Your answer must be every line of the data that contains "nación".

[Stored data]
==================================================
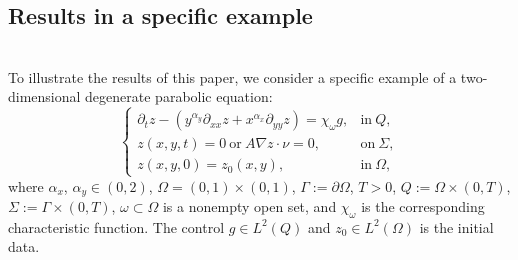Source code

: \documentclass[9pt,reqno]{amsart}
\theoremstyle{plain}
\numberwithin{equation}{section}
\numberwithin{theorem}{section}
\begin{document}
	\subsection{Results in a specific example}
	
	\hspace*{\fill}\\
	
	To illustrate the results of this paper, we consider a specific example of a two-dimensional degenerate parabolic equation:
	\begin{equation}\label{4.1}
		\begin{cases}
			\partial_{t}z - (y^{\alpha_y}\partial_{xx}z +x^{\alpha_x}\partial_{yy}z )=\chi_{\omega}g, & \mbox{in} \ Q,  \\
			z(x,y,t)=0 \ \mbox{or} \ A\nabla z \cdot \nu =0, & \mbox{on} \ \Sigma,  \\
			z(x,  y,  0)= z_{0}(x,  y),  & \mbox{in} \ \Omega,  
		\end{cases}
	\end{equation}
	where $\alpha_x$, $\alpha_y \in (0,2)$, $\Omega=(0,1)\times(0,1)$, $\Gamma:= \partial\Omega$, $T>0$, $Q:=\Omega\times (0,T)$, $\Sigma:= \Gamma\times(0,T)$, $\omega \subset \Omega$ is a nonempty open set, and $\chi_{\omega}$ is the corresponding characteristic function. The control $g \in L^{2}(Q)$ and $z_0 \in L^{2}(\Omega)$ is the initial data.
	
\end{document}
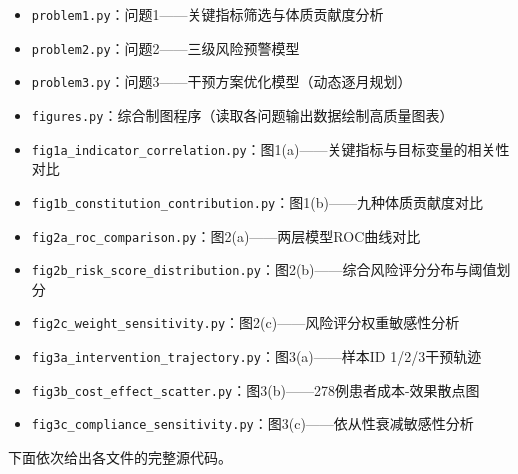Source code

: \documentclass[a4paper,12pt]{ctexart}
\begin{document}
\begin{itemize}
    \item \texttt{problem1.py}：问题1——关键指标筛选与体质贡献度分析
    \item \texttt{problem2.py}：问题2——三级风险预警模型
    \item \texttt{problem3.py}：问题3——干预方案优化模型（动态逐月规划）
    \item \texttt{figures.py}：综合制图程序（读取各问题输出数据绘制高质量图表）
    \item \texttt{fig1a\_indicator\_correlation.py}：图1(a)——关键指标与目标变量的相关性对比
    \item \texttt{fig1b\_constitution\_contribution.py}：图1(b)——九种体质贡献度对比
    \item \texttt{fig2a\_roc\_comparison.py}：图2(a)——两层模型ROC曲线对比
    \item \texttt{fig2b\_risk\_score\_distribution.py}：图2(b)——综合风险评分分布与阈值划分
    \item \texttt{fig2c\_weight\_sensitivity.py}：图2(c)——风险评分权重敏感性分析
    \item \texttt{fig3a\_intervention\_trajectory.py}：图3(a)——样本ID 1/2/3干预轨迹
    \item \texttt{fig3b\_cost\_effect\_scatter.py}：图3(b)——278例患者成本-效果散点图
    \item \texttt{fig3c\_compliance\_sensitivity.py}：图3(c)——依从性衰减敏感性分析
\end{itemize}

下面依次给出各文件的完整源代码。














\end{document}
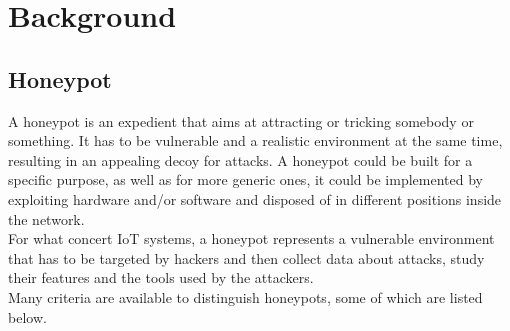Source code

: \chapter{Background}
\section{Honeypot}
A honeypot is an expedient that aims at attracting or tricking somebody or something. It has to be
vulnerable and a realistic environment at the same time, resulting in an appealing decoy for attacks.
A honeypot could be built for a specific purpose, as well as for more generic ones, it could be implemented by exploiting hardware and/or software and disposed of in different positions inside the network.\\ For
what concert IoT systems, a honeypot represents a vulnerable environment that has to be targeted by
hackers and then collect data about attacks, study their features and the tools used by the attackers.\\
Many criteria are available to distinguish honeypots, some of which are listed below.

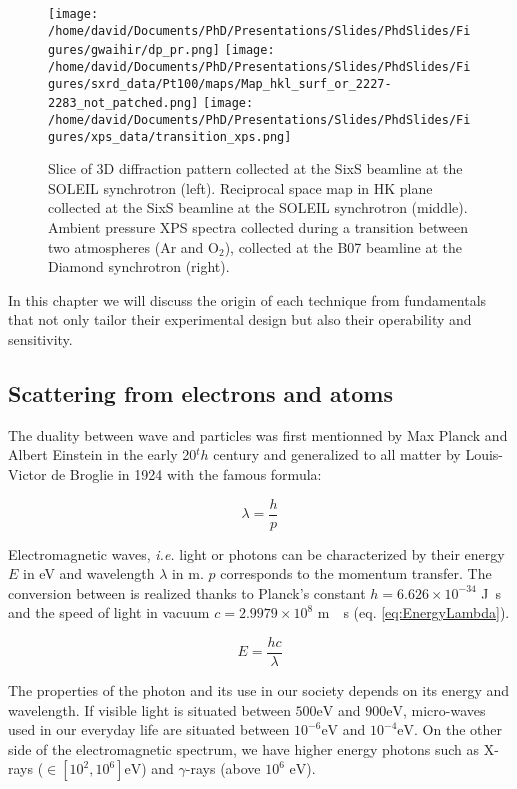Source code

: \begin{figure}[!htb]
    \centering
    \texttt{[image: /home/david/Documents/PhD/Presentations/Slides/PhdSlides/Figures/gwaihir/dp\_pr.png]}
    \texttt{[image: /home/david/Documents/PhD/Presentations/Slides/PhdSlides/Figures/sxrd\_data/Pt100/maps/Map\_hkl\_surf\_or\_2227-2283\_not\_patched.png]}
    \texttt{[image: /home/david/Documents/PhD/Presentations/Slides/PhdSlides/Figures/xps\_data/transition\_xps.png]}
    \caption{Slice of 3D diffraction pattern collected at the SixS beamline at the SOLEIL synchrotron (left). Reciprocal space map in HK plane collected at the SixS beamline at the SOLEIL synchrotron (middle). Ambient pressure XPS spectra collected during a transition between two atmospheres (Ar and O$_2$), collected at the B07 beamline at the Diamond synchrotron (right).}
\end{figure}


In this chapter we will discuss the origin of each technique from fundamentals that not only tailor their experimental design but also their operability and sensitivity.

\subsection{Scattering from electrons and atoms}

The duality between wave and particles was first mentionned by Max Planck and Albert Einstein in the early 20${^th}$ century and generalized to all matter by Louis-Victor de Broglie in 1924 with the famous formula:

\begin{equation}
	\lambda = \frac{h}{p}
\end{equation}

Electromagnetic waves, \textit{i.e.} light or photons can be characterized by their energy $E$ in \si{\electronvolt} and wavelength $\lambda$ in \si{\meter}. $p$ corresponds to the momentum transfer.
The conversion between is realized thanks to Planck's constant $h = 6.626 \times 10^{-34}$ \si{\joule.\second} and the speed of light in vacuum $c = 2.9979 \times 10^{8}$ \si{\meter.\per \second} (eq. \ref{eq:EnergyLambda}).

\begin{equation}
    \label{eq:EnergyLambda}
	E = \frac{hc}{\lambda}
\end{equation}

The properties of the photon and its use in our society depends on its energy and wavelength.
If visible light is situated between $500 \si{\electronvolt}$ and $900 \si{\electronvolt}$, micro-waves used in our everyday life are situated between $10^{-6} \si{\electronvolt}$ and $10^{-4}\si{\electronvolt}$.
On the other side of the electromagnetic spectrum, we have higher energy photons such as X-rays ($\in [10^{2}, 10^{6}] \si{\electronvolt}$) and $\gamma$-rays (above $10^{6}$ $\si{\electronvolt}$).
==================================================
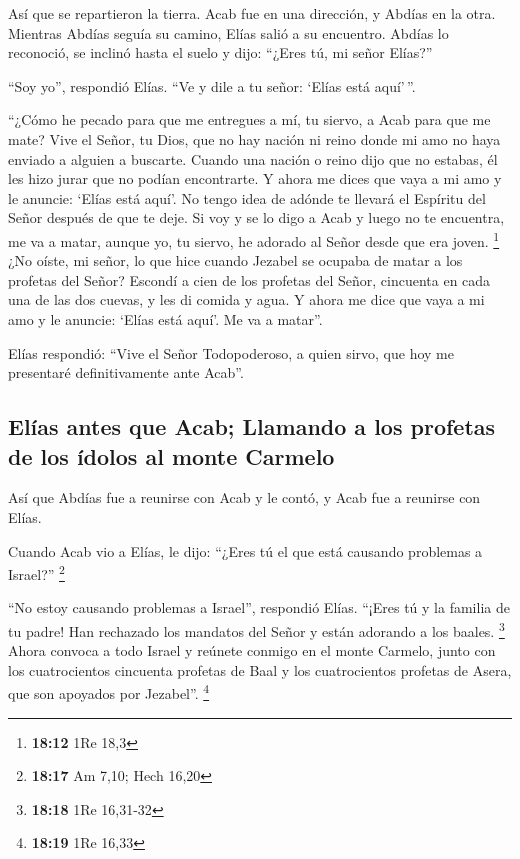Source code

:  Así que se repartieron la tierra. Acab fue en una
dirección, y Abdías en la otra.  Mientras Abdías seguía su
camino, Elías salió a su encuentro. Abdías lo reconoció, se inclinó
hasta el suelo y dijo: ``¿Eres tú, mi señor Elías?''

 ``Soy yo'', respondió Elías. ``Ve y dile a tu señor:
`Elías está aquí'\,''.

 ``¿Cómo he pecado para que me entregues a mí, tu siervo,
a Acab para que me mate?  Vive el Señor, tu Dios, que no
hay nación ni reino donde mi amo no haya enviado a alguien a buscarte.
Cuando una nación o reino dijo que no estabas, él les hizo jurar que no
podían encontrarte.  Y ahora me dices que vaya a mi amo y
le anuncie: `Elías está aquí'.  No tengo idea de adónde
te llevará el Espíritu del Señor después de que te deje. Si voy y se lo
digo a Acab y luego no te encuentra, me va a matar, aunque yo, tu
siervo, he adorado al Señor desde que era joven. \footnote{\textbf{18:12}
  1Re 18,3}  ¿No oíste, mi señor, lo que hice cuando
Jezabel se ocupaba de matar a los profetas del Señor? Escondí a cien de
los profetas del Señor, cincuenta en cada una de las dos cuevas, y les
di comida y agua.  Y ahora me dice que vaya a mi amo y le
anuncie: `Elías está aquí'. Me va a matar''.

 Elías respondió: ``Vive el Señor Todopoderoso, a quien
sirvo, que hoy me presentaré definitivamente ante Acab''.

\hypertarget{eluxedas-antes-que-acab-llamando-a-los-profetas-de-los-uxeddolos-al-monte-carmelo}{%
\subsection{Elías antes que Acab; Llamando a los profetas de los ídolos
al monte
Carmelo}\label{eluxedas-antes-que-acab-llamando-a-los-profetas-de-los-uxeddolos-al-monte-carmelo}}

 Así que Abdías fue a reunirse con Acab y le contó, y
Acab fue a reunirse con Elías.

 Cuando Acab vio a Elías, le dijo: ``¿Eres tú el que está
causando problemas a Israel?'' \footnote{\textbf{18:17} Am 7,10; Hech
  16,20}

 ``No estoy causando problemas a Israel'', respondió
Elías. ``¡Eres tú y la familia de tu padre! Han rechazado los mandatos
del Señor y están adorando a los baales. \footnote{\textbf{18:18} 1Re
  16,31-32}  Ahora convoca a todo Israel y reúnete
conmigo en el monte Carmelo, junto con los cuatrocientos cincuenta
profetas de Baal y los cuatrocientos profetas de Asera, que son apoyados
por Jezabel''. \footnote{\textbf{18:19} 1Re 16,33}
==================================================
**Exercise output:**
hay nación ni reino donde mi amo no haya enviado a alguien a buscarte.
Cuando una nación o reino dijo que no estabas, él les hizo jurar que no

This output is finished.